Output the data below exactly, without images.

Data entries
*** Begin section ***

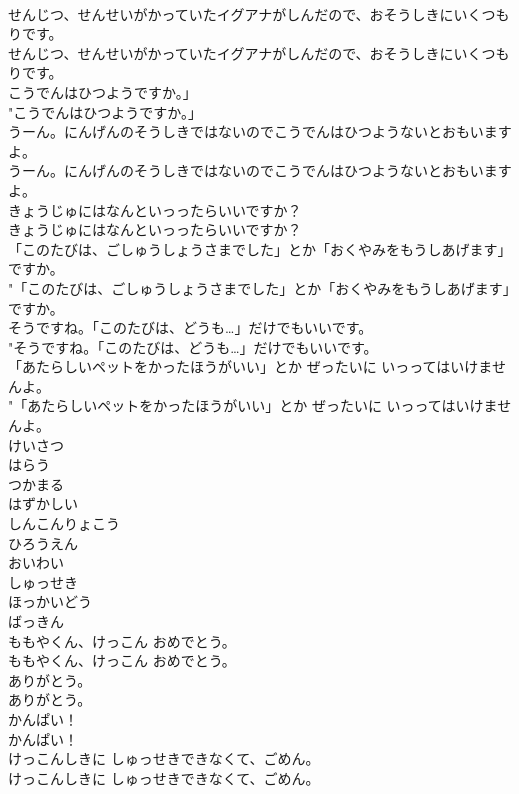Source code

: \documentclass[8pt]{extreport}
\begin{document}
\begin{CJK}{UTF8}{min}
\\	せんじつ、せんせいがかっていたイグアナがしんだので、おそうしきにいくつもりです。	
\\	せんじつ、せんせいがかっていたイグアナがしんだので、おそうしきにいくつもりです。 
\\	こうでんはひつようですか。」	
\\	"こうでんはひつようですか。」 
\\	うーん。にんげんのそうしきではないのでこうでんはひつようないとおもいますよ。	
\\	うーん。にんげんのそうしきではないのでこうでんはひつようないとおもいますよ。 
\\	きょうじゅにはなんといっったらいいですか？	
\\	きょうじゅにはなんといっったらいいですか？ 
\\	「このたびは、ごしゅうしょうさまでした」とか「おくやみをもうしあげます」ですか。	
\\	"「このたびは、ごしゅうしょうさまでした」とか「おくやみをもうしあげます」ですか。 
\\	そうですね。「このたびは、どうも…」だけでもいいです。	
\\	"そうですね。「このたびは、どうも…」だけでもいいです。 
\\	「あたらしいペットをかったほうがいい」とか ぜったいに いっってはいけませんよ。	
\\	"「あたらしいペットをかったほうがいい」とか ぜったいに いっってはいけませんよ。 
\\	けいさつ
\\	はらう
\\	つかまる
\\	はずかしい
\\	しんこんりょこう
\\	ひろうえん
\\	おいわい
\\	しゅっせき
\\	ほっかいどう
\\	ばっきん
\\	ももやくん、けっこん おめでとう。	
\\	ももやくん、けっこん おめでとう。 
\\	ありがとう。	
\\	ありがとう。 
\\	かんぱい！	
\\	かんぱい！ 
\\	けっこんしきに しゅっせきできなくて、ごめん。	
\\	けっこんしきに しゅっせきできなくて、ごめん。 

\end{CJK}
\end{document}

*** End section ***

Task output =
Source code

: \documentclass[8pt]{extreport}
\begin{document}
\begin{CJK}{UTF8}{min}
\\	せんじつ、せんせいがかっていたイグアナがしんだので、おそうしきにいくつもりです。	
\\	せんじつ、せんせいがかっていたイグアナがしんだので、おそうしきにいくつもりです。 
\\	こうでんはひつようですか。」	
\\	"こうでんはひつようですか。」 
\\	うーん。にんげんのそうしきではないのでこうでんはひつようないとおもいますよ。	
\\	うーん。にんげんのそうしきではないのでこうでんはひつようないとおもいますよ。 
\\	きょうじゅにはなんといっったらいいですか？	
\\	きょうじゅにはなんといっったらいいですか？ 
\\	「このたびは、ごしゅうしょうさまでした」とか「おくやみをもうしあげます」ですか。	
\\	"「このたびは、ごしゅうしょうさまでした」とか「おくやみをもうしあげます」ですか。 
\\	そうですね。「このたびは、どうも…」だけでもいいです。	
\\	"そうですね。「このたびは、どうも…」だけでもいいです。 
\\	「あたらしいペットをかったほうがいい」とか ぜったいに いっってはいけませんよ。	
\\	"「あたらしいペットをかったほうがいい」とか ぜったいに いっってはいけませんよ。 
\\	けいさつ
\\	はらう
\\	つかまる
\\	はずかしい
\\	しんこんりょこう
\\	ひろうえん
\\	おいわい
\\	しゅっせき
\\	ほっかいどう
\\	ばっきん
\\	ももやくん、けっこん おめでとう。	
\\	ももやくん、けっこん おめでとう。 
\\	ありがとう。	
\\	ありがとう。 
\\	かんぱい！	
\\	かんぱい！ 
\\	けっこんしきに しゅっせきできなくて、ごめん。	
\\	けっこんしきに しゅっせきできなくて、ごめん。 

\end{CJK}
\end{document}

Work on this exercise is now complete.